> _PROMPT_
For each record below, set it down exactly but leave out any picture.

[Saved data entries]
-----
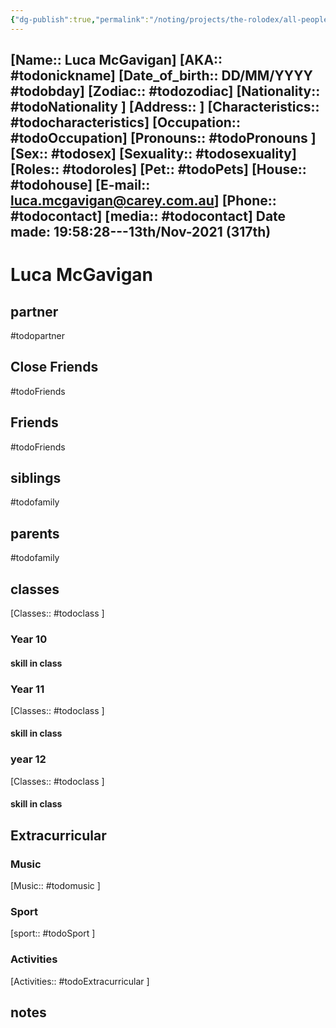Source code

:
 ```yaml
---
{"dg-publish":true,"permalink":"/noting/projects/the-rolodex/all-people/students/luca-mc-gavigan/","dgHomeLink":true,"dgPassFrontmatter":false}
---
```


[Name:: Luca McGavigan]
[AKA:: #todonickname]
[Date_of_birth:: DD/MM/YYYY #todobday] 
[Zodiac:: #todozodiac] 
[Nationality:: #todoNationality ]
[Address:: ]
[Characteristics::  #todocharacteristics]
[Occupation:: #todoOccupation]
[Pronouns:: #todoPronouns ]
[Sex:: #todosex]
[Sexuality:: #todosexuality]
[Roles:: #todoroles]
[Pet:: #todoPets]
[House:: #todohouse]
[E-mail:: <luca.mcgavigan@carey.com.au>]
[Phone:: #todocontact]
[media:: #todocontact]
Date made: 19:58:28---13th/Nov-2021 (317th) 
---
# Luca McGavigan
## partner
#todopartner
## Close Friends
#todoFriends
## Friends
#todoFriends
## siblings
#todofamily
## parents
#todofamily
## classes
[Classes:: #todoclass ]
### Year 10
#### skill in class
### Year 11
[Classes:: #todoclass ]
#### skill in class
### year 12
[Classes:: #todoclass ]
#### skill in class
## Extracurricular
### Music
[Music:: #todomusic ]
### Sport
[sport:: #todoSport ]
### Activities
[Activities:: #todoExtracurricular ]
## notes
-----
> _WRITTEN ANSWER_
Source code

:
 ```yaml
---
{"dg-publish":true,"permalink":"/noting/projects/the-rolodex/all-people/students/luca-mc-gavigan/","dgHomeLink":true,"dgPassFrontmatter":false}
---
```


[Name:: Luca McGavigan]
[AKA:: #todonickname]
[Date_of_birth:: DD/MM/YYYY #todobday] 
[Zodiac:: #todozodiac] 
[Nationality:: #todoNationality ]
[Address:: ]
[Characteristics::  #todocharacteristics]
[Occupation:: #todoOccupation]
[Pronouns:: #todoPronouns ]
[Sex:: #todosex]
[Sexuality:: #todosexuality]
[Roles:: #todoroles]
[Pet:: #todoPets]
[House:: #todohouse]
[E-mail:: <luca.mcgavigan@carey.com.au>]
[Phone:: #todocontact]
[media:: #todocontact]
Date made: 19:58:28---13th/Nov-2021 (317th) 
---
# Luca McGavigan
## partner
#todopartner
## Close Friends
#todoFriends
## Friends
#todoFriends
## siblings
#todofamily
## parents
#todofamily
## classes
[Classes:: #todoclass ]
### Year 10
#### skill in class
### Year 11
[Classes:: #todoclass ]
#### skill in class
### year 12
[Classes:: #todoclass ]
#### skill in class
## Extracurricular
### Music
[Music:: #todomusic ]
### Sport
[sport:: #todoSport ]
### Activities
[Activities:: #todoExtracurricular ]
## notes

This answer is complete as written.